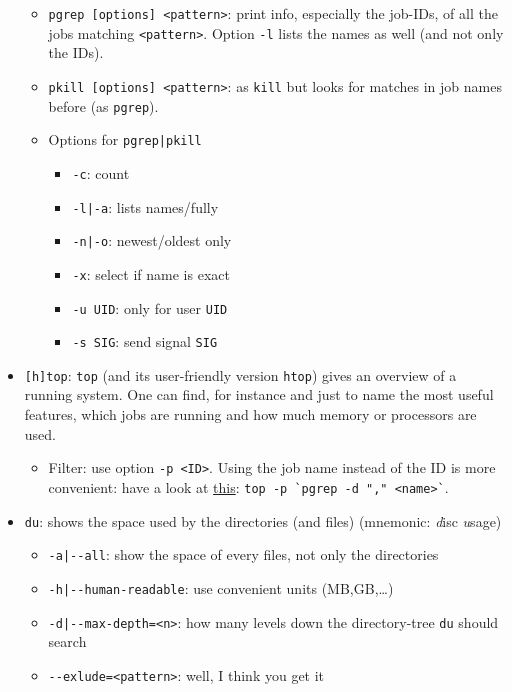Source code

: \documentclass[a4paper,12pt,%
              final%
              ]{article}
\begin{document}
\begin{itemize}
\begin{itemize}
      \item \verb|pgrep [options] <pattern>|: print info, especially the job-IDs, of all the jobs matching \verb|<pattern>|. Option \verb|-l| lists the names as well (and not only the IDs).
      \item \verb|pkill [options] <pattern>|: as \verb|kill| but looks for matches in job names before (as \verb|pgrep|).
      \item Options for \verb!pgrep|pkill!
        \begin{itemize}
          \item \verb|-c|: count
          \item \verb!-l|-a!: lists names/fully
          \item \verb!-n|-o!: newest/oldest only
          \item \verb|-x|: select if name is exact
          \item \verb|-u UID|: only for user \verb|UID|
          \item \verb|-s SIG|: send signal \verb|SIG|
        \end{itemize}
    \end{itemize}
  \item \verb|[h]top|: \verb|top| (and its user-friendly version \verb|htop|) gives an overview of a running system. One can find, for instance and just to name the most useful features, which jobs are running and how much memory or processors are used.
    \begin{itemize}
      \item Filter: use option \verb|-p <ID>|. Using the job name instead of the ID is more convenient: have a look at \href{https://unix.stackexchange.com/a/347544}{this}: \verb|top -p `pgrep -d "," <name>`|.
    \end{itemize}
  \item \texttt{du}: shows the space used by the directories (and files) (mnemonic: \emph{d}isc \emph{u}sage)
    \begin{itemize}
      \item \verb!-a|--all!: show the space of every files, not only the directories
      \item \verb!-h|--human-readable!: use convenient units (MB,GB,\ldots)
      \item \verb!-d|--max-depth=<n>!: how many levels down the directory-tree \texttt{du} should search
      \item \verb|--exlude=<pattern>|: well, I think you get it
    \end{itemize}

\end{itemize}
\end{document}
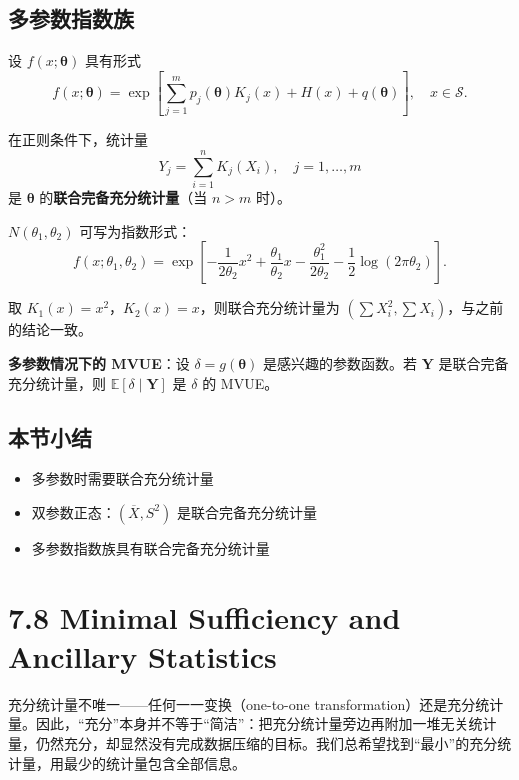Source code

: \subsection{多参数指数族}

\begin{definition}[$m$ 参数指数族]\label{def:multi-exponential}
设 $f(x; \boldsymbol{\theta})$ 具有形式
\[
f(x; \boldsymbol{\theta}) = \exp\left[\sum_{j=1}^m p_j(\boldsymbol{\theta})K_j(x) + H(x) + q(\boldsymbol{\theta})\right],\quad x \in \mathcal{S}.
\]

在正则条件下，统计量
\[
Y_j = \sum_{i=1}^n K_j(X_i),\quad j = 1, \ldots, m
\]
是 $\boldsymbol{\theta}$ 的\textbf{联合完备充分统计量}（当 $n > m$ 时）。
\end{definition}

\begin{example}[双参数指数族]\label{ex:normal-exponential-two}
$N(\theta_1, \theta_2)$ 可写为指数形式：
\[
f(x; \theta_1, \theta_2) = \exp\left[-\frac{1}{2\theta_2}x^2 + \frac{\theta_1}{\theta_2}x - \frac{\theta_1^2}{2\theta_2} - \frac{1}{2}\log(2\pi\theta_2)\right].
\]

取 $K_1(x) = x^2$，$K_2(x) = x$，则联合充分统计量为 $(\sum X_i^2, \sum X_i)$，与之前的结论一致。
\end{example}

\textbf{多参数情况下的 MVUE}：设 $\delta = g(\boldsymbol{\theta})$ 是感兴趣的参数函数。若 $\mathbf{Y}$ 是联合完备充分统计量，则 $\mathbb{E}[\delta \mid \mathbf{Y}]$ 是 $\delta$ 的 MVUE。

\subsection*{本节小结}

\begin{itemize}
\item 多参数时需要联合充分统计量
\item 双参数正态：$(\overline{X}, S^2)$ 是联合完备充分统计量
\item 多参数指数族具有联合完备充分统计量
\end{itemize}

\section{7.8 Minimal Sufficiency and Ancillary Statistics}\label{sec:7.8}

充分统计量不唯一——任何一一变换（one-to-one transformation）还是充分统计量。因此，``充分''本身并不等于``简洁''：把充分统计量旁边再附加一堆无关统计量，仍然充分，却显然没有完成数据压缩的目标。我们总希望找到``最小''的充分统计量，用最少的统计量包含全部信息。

··········

## TASK TO CARRY OUT
Scan the listing for "jobs" and copy out each line that has it.

## OUTPUT FOR THIS TASK
      \item \verb|pgrep [options] <pattern>|: print info, especially the job-IDs, of all the jobs matching \verb|<pattern>|. Option \verb|-l| lists the names as well (and not only the IDs).
  \item \verb|[h]top|: \verb|top| (and its user-friendly version \verb|htop|) gives an overview of a running system. One can find, for instance and just to name the most useful features, which jobs are running and how much memory or processors are used.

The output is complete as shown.